Math for Data Science

Calculus - Derivatives

Author

Joanna Bieri
DATA100

Important Information

Today’s Goals:

  • Turn our understanding of Limits into a definition of the Derivative
# We will just go ahead and import all the useful packages first.
import numpy as np
import sympy as sp
import pandas as pd
import matplotlib.pyplot as plt

# Special Functions 
from sklearn.metrics import r2_score, mean_squared_error

# Functions to deal with dates
import datetime

Limits

Limits are a mathematical idea that help us understand how a function behaves as we get close to a given point.

\[ \lim_{x\rightarrow a} f(x) \]

This is just a fancy way to write: “What happens to \(f(x)\) as we get really really really close to \(x=a\).”

Derivatives

Derivatives help us capture the idea of rate of change. Here is the notation, assume we have some function \(y=f(x)\), then the derivative is written:

\[\frac{dy}{dx} = y'\]

This answers the question: How much does \(y\) change as \(x\) changes. Sometimes we say “d y by d x$ sometimes we say \(y prime\). What would this notation mean:

\[\frac{dT}{dt} = T'\]

If \(T\) is temperature and \(t\) is time?

.

.

.

.

This is asking how much does the Temperature change as time moves along -or- what is the rate of change of temperature.

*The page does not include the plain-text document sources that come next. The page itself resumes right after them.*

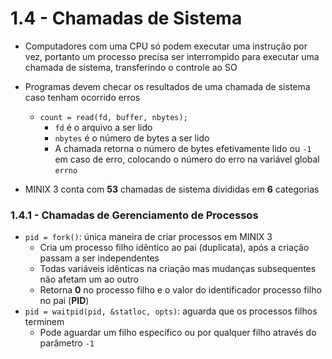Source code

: # 1.4 - Chamadas de Sistema

* Computadores com uma CPU só podem executar uma instrução por vez, portanto um processo precisa ser interrompido para executar uma chamada de sistema, transferindo o controle ao SO

* Programas devem checar os resultados de uma chamada de sistema caso tenham ocorrido erros
  * `count = read(fd, buffer, nbytes);`
    * `fd` é o arquivo a ser lido
    * `nbytes` é o número de bytes a ser lido
    * A chamada retorna o número de bytes efetivamente lido ou `-1` em caso de erro, colocando o número do erro na variável global `errno`
* MINIX 3 conta com **53** chamadas de sistema divididas em **6** categorias

### 1.4.1 - Chamadas de Gerenciamento de Processos

* `pid = fork()`: única maneira de criar processos em MINIX 3
  * Cria um processo filho idêntico ao pai (duplicata), após a criação passam a ser independentes
  * Todas variáveis idênticas na criação mas mudanças subsequentes não afetam um ao outro
  * Retorna **0** no processo filho e o valor do identificador processo filho no pai (**PID**)
* `pid = waitpid(pid, &statloc, opts)`: aguarda que os processos filhos terminem
  * Pode aguardar um filho específico ou por qualquer filho através do parâmetro `-1`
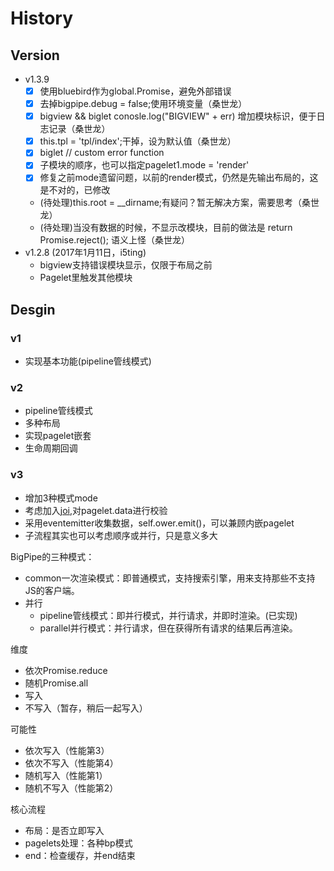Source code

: # History

## Version

- v1.3.9
	- [x] 使用bluebird作为global.Promise，避免外部错误
	- [x] 去掉bigpipe.debug = false;使用环境变量（桑世龙）
	- [x] bigview && biglet conosle.log("BIGVIEW" + err) 增加模块标识，便于日志记录（桑世龙）
	- [x] this.tpl = 'tpl/index';干掉，设为默认值（桑世龙）
	- [x] biglet // custom error function
	- [x] 子模块的顺序，也可以指定pagelet1.mode = 'render'
	- [x] 修复之前mode遗留问题，以前的render模式，仍然是先输出布局的，这是不对的，已修改
	- (待处理)this.root = __dirname;有疑问？暂无解决方案，需要思考（桑世龙）
	- (待处理)当没有数据的时候，不显示改模块，目前的做法是 return Promise.reject(); 语义上怪（桑世龙）
- v1.2.8 (2017年1月11日，i5ting)
  - bigview支持错误模块显示，仅限于布局之前
  - Pagelet里触发其他模块

## Desgin 

### v1

- 实现基本功能(pipeline管线模式)

### v2

- pipeline管线模式
- 多种布局
- 实现pagelet嵌套
- 生命周期回调

### v3

- 增加3种模式mode
- 考虑加入[joi](https://github.com/hapijs/joi),对pagelet.data进行校验
- 采用eventemitter收集数据，self.ower.emit()，可以兼顾内嵌pagelet
- 子流程其实也可以考虑顺序或并行，只是意义多大

BigPipe的三种模式：

- common一次渲染模式：即普通模式，支持搜索引擎，用来支持那些不支持JS的客户端。
- 并行
  - pipeline管线模式：即并行模式，并行请求，并即时渲染。(已实现)
  - parallel并行模式：并行请求，但在获得所有请求的结果后再渲染。

维度

- 依次Promise.reduce
- 随机Promise.all
- 写入
- 不写入（暂存，稍后一起写入）

可能性

- 依次写入（性能第3）
- 依次不写入（性能第4）
- 随机写入（性能第1）
- 随机不写入（性能第2）

核心流程

- 布局：是否立即写入
- pagelets处理：各种bp模式
- end：检查缓存，并end结束
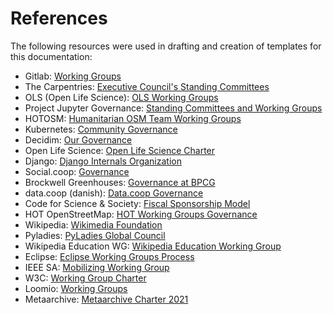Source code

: # References

The following resources were used in drafting and creation of templates for this documentation:

* Gitlab: [Working Groups](https://about.gitlab.com/company/team/structure/working-groups/)
* The Carpentries: [Executive Council's Standing Committees](https://docs.carpentries.org/topic_folders/governance/executive-council.html#executive-council-s-standing-committees)
* OLS (Open Life Science): [OLS Working Groups](https://docs.google.com/document/d/1EUHvYv5wvZiJSK4yYDwwDHs9Ds6tCjqB3XezqCaetEI/edit#)
* Project Jupyter Governance: [Standing Committees and Working Groups](https://jupyter.org/governance/standing_committees_and_working_groups.html)
* HOTOSM: [Humanitarian OSM Team Working Groups](https://wiki.openstreetmap.org/wiki/Humanitarian_OSM_Team/Working_groups)
* Kubernetes: [Community Governance](https://github.com/kubernetes/community/blob/master/governance.md)
* Decidim: [Our Governance](https://meta.decidim.org/assemblies/our-governance)
* Open Life Science: [Open Life Science Charter](https://docs.google.com/document/d/1pD_P8oKLenyxCM39PZxu3X8a6hZQ4jZi-fA-xBB3DXQ/edit#heading=h.gjdgxs)
* Django: [Django Internals Organization](https://docs.djangoproject.com/en/dev/internals/organization/)
* Social.coop: [Governance](https://wiki.social.coop/wiki/Governance)
* Brockwell Greenhouses: [Governance at BPCG](https://www.brockwellgreenhouses.org.uk/governance-at-bpcg/)
* data.coop (danish): [Data.coop Governance](https://data.coop/#)
* Code for Science & Society: [Fiscal Sponsorship Model](https://www.codeforscience.org/)
* HOT OpenStreetMap: [HOT Working Groups Governance](https://wiki.openstreetmap.org/wiki/Humanitarian_OSM_Team/Working_groups/Governance)
* Wikipedia: [Wikimedia Foundation](https://foundation.wikimedia.org/wiki/Home)
* Pyladies: [PyLadies Global Council](https://pyladies.com/blog/Announcing-the-Inaugural-PyLadies-Global-Council/inaugural-pyladies-council/)
* Wikipedia Education WG: [Wikipedia Education Working Group](https://en.wikipedia.org/wiki/Wikipedia:Education_Working_Group)
* Eclipse: [Eclipse Working Groups Process](https://www.eclipse.org/org/workinggroups/process.php)
* IEEE SA: [Mobilizing Working Group](https://standards.ieee.org/develop/mobilizing-working-group/governedwg/)
* W3C: [Working Group Charter](https://www.w3.org/Guide/process/charter.html)
* Loomio: [Working Groups](https://www.loomio.coop/working_groups.html)
* Metaarchive: [Metaarchive Charter 2021](https://metaarchive.org/wp-content/uploads/2021/06/ma_charter_2021.pdf)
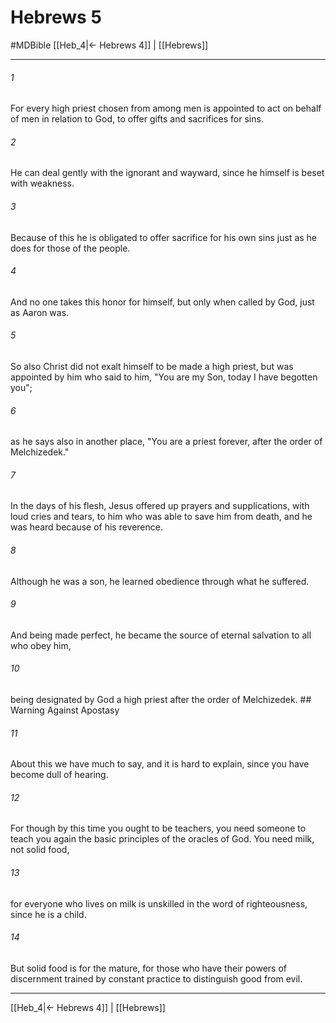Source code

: # Hebrews 5
#MDBible
[[Heb_4|← Hebrews 4]] | [[Hebrews]]

***

###### 1 
For every high priest chosen from among men is appointed to act on behalf of men in relation to God, to offer gifts and sacrifices for sins. 

###### 2 
He can deal gently with the ignorant and wayward, since he himself is beset with weakness. 

###### 3 
Because of this he is obligated to offer sacrifice for his own sins just as he does for those of the people. 

###### 4 
And no one takes this honor for himself, but only when called by God, just as Aaron was. 

###### 5 
So also Christ did not exalt himself to be made a high priest, but was appointed by him who said to him, "You are my Son, today I have begotten you"; 

###### 6 
as he says also in another place, "You are a priest forever, after the order of Melchizedek." 

###### 7 
In the days of his flesh, Jesus offered up prayers and supplications, with loud cries and tears, to him who was able to save him from death, and he was heard because of his reverence. 

###### 8 
Although he was a son, he learned obedience through what he suffered. 

###### 9 
And being made perfect, he became the source of eternal salvation to all who obey him, 

###### 10 
being designated by God a high priest after the order of Melchizedek. ## Warning Against Apostasy 

###### 11 
About this we have much to say, and it is hard to explain, since you have become dull of hearing. 

###### 12 
For though by this time you ought to be teachers, you need someone to teach you again the basic principles of the oracles of God. You need milk, not solid food, 

###### 13 
for everyone who lives on milk is unskilled in the word of righteousness, since he is a child. 

###### 14 
But solid food is for the mature, for those who have their powers of discernment trained by constant practice to distinguish good from evil. 

***

[[Heb_4|← Hebrews 4]] | [[Hebrews]]
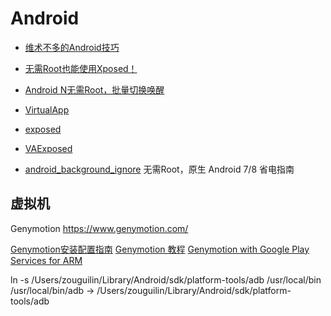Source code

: # Android

- [维术不多的Android技巧](https://zhuanlan.zhihu.com/weishu)

- [无需Root也能使用Xposed！](https://zhuanlan.zhihu.com/p/31620013)
- [Android N无需Root，批量切换唤醒](https://zhuanlan.zhihu.com/p/23372646)



- [VirtualApp](https://github.com/asLody/VirtualApp)
- [exposed](https://github.com/android-hacker/exposed)
- [VAExposed](https://github.com/android-hacker/VAExposed)
- [android_background_ignore](https://github.com/Jiangyiqun/android_background_ignore) 无需Root，原生 Android 7/8 省电指南


## 虚拟机

Genymotion
https://www.genymotion.com/

[Genymotion安装配置指南](https://www.jianshu.com/p/5ce69ddcc127)
[Genymotion 教程](https://www.jianshu.com/p/ce4b1fede738)
[Genymotion with Google Play Services for ARM](https://gist.github.com/wbroek/9321145)

ln -s /Users/zouguilin/Library/Android/sdk/platform-tools/adb /usr/local/bin
/usr/local/bin/adb -> /Users/zouguilin/Library/Android/sdk/platform-tools/adb
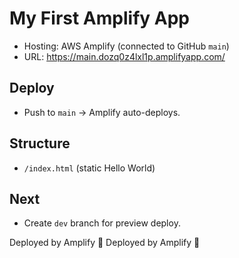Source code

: # My First Amplify App

- Hosting: AWS Amplify (connected to GitHub `main`)
- URL: https://main.dozq0z4lxl1p.amplifyapp.com/

## Deploy
- Push to `main` → Amplify auto-deploys.

## Structure
- `/index.html` (static Hello World)

## Next
- Create `dev` branch for preview deploy.

Deployed by Amplify 🚀
Deployed by Amplify 🚀
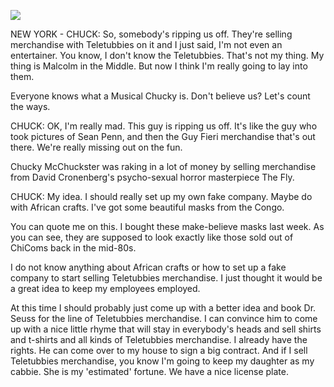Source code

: <img src='https://images.generated.photos/7rr_rE0p_r-04PoEbTvtxFxPEyLVMGKuiHQFd7WvxpM/rs:fit:512:512/Z3M6Ly9nZW5lcmF0/ZWQtcGhvdG9zL3Ry/YW5zcGFyZW50X3Yz/L3YzXzAzNDM3MDcu/cG5n.png'><p>NEW YORK - CHUCK: So, somebody's ripping us off. They're selling merchandise with Teletubbies on it and I just said, I'm not even an entertainer. You know, I don't know the Teletubbies. That's not my thing. My thing is Malcolm in the Middle. But now I think I'm really going to lay into them.<p>Everyone knows what a Musical Chucky is. Don't believe us? Let's count the ways.<p>CHUCK: OK, I'm really mad. This guy is ripping us off. It's like the guy who took pictures of Sean Penn, and then the Guy Fieri merchandise that's out there. We're really missing out on the fun.<p>Chucky McChuckster was raking in a lot of money by selling merchandise from David Cronenberg's psycho-sexual horror masterpiece The Fly.<p>CHUCK: My idea. I should really set up my own fake company. Maybe do with African crafts. I've got some beautiful masks from the Congo.<p>You can quote me on this. I bought these make-believe masks last week. As you can see, they are supposed to look exactly like those sold out of ChiComs back in the mid-80s.<p>I do not know anything about African crafts or how to set up a fake company to start selling Teletubbies merchandise. I just thought it would be a great idea to keep my employees employed.<p>At this time I should probably just come up with a better idea and book Dr. Seuss for the line of Teletubbies merchandise. I can convince him to come up with a nice little rhyme that will stay in everybody's heads and sell shirts and t-shirts and all kinds of Teletubbies merchandise. I already have the rights. He can come over to my house to sign a big contract. And if I sell Teletubbies merchandise, you know I'm going to keep my daughter as my cabbie. She is my 'estimated' fortune. We have a nice license plate.<p><b></b>
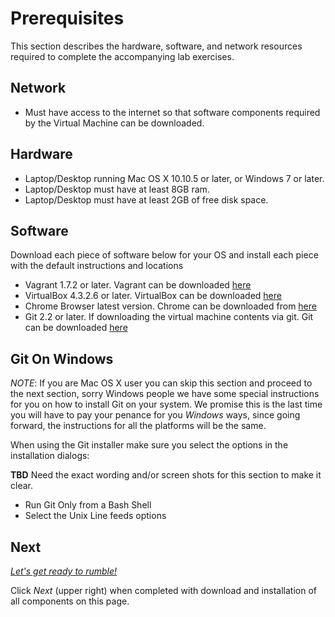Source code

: Prerequisites
=============

This section describes the hardware, software, and network resources required to complete the accompanying
lab exercises.

## Network

- Must have access to the internet so that software components required by the Virtual Machine
can be downloaded.

## Hardware

- Laptop/Desktop running Mac OS X 10.10.5 or later, or Windows 7 or later.
- Laptop/Desktop must have at least 8GB ram.
- Laptop/Desktop must have at least 2GB of free disk space.

## Software

Download each piece of software below for your OS and install each piece with the default instructions and locations

- Vagrant 1.7.2 or later. Vagrant can be downloaded
[here](https://www.vagrantup.com/downloads.html)
- VirtualBox 4.3.2.6 or later. VirtualBox can be downloaded
[here](https://www.virtualbox.org/wiki/Downloads)
- Chrome Browser latest version. Chrome can be downloaded from
[here](https://www.google.com/chrome/browser/desktop/)
- Git 2.2 or later. If downloading the virtual machine contents via git. Git can be downloaded
[here](http://git-scm.com/download)


## Git On Windows

_NOTE_: If you are Mac OS X user you can skip this section and proceed to the next section, sorry Windows
people we have some special instructions for you on how to install Git on your system. We promise
this is the last time you will have to pay your penance for you _Windows_ ways, since going forward,
the instructions for all the platforms will be the same.

When using the Git installer make sure you select the options in the installation dialogs:

**TBD** Need the exact wording and/or screen shots for this section to make it clear.

- Run Git Only from a Bash Shell
- Select the Unix Line feeds options

## Next

[_Let's get ready to rumble!_](https://en.wikipedia.org/wiki/Michael_Buffer)


Click _Next_ (upper right) when completed with download and installation of all components on this page.
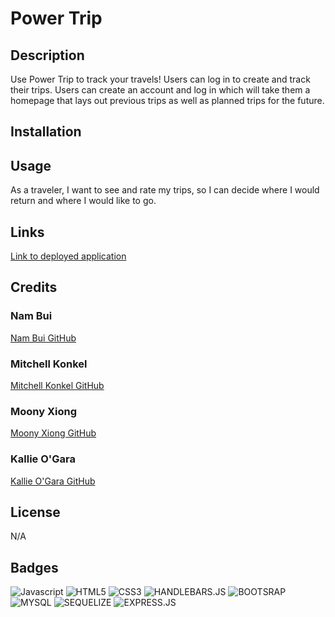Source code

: # Power Trip

## Description
Use Power Trip to track your travels! Users can log in to create and track their trips. Users can create an account and log in which will take them a homepage that lays out previous trips as well as planned trips for the future. 

## Installation

## Usage
As a traveler, I want to see and rate my trips, so I can decide where I would return and where I would like to go.

## Links
[Link to deployed application](https://power-trip.herokuapp.com/)

## Credits
### Nam Bui
[Nam Bui GitHub](https://github.com/nambui17)
### Mitchell Konkel
[Mitchell Konkel GitHub](https://github.com/mjkonkel)
### Moony Xiong
[Moony Xiong GitHub](https://github.com/mxiong22)
### Kallie O'Gara
[Kallie O'Gara GitHub](https://github.com/kallieog)

## License

N/A

## Badges
![Javascript](https://img.shields.io/badge/JavaScript-323330?style=for-the-badge&logo=javascript&logoColor=F7DF1E)
![HTML5](https://img.shields.io/badge/HTML5-E34F26?style=for-the-badge&logo=html5&logoColor=white)
![CSS3](https://img.shields.io/badge/CSS3-1572B6?style=for-the-badge&logo=css3&logoColor=white)
![HANDLEBARS.JS](https://img.shields.io/badge/Handlebars.js-000000.svg?style=for-the-badge&logo=handlebarsdotjs&logoColor=white)
![BOOTSRAP](https://img.shields.io/badge/Bootstrap-7952B3.svg?style=for-the-badge&logo=Bootstrap&logoColor=white)
![MYSQL](https://img.shields.io/badge/MySQL-4479A1.svg?style=for-the-badge&logo=MySQL&logoColor=white)
![SEQUELIZE](https://img.shields.io/badge/Sequelize-52B0E7.svg?style=for-the-badge&logo=Sequelize&logoColor=white)
![EXPRESS.JS](https://img.shields.io/badge/Express.js-000000?style=for-the-badge&logo=express&logoColor=white)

Derivatives - a simple example:

Lets say we have some data that is modeled by a linear fit:

\[y=3x+2\]

where \(y\) is commute time in minutes and x is your location in miles away from work. Maybe we want to know something like “How fast is \(y\) increasing when \(x=2\)?” In other words, if I am living \(2\) miles from work it takes me \(8\) minutes to get to work, how much would my commute change if I moved farther away?

x = np.arange(0,4,.01)
y = 3*x + 2


plt.plot(x,y,'-b')
plt.grid()
plt.plot(2,8,'or')
plt.show()

Well, on the graph we can just look at the slope, right? Here since we have the equation we know the slope of the line is \(3\).

\[\left. \frac{dy}{dx} \right|_{x=2} = 3\]

So we would say that \(y\) changes at a rate of \(3\) minutes per mile when \(x=2\) and if right now I live \(2\) miles away and it takes me \(8\) minutes to get to work, then if I move to \(3\) miles away my new commute time will be \(11\) minutes.

In this simple example the slope does not change as we move around in \(x\), so even if I change my question to “How fast is \(y\) increasing when \(x=3\)?”, my answer is the same. I can write down one expression for the rate of change of \(y=3x+2\)

\[\frac{dy}{dx} = 3\]

What are some things we can say here

  • The slope of \(y\) is \(3\)
  • The rate of change of \(y\) with respect to \(x\) is \(3\)
  • \(y\) changes at a rate of \(3\) minutes per mile.

You Try

Find and interpret the derivative of these lines:


  1. Imagine that \(y\) is walking time and \(x\) is distance away. \[y=3x+8\] Is it weird that we get the same answer for the rate of change even though we slightly changed our function?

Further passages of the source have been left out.